_What is being asked_:
Among the entries below, find the lines holding "创建一个带缓冲的通道" and copy them.

Stored data:
Segment Open
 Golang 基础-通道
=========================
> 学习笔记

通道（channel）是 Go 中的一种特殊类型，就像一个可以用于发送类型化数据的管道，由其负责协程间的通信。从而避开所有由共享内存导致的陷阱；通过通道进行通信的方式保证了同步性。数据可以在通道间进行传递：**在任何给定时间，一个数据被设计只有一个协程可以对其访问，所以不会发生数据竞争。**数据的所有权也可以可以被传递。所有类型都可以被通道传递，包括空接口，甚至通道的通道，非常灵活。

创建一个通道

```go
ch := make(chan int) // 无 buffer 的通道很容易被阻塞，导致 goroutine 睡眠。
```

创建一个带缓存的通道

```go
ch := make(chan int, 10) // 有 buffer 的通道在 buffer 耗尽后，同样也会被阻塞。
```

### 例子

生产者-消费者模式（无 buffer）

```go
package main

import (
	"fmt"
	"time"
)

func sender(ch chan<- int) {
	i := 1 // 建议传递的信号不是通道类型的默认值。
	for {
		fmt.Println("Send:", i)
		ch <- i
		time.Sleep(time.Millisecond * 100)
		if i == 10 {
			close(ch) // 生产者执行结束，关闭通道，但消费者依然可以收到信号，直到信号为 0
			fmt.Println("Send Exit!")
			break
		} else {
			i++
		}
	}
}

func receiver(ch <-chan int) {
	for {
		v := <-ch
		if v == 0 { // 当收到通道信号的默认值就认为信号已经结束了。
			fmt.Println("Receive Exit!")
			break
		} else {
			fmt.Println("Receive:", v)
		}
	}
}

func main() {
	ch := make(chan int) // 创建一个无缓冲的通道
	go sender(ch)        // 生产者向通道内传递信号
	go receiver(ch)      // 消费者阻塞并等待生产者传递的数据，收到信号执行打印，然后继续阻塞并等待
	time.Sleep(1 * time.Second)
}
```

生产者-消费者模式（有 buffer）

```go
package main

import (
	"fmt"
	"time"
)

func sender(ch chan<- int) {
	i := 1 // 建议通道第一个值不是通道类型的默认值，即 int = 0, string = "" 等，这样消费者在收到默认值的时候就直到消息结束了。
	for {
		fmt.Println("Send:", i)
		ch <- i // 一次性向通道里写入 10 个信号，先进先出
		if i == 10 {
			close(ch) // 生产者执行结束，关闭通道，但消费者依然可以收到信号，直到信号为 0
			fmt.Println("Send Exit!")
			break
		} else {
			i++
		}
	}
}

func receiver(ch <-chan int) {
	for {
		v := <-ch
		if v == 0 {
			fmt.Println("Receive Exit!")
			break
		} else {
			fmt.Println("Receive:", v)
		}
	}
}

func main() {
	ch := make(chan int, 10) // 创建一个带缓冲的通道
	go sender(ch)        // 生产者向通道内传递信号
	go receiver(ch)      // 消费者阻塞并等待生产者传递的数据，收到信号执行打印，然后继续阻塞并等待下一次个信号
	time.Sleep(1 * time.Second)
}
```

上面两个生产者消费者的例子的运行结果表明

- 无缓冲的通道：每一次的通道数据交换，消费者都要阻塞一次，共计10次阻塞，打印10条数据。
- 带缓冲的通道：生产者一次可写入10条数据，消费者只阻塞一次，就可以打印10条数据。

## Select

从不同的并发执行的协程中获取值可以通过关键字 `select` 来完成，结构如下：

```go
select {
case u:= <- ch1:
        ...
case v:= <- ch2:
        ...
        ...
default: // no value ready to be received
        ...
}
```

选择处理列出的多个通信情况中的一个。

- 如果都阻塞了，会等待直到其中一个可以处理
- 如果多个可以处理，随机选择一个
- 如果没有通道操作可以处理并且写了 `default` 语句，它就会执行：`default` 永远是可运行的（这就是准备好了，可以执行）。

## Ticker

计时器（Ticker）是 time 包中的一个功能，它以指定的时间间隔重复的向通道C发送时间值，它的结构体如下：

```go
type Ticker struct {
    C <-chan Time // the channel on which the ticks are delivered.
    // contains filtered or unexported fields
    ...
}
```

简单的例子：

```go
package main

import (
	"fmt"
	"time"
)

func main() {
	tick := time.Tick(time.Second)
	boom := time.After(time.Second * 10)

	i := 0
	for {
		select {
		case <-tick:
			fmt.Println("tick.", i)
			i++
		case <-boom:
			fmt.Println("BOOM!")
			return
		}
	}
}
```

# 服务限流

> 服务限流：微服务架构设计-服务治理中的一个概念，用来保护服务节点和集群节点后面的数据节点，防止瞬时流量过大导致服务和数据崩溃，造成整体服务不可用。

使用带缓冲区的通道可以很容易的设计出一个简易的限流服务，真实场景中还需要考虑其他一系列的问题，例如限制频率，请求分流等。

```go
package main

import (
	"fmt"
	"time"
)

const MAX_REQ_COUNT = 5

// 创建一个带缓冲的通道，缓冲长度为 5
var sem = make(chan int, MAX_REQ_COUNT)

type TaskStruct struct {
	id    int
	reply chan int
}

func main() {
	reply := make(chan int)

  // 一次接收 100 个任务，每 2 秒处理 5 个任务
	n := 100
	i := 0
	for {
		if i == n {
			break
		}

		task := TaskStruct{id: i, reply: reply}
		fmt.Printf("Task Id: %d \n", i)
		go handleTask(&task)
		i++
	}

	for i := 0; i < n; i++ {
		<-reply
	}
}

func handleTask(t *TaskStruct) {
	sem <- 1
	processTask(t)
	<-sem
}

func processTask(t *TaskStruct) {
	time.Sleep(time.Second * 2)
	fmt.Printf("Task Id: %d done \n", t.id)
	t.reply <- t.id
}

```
Segment Closed
_Exercise solution_:
	ch := make(chan int, 10) // 创建一个带缓冲的通道
// 创建一个带缓冲的通道，缓冲长度为 5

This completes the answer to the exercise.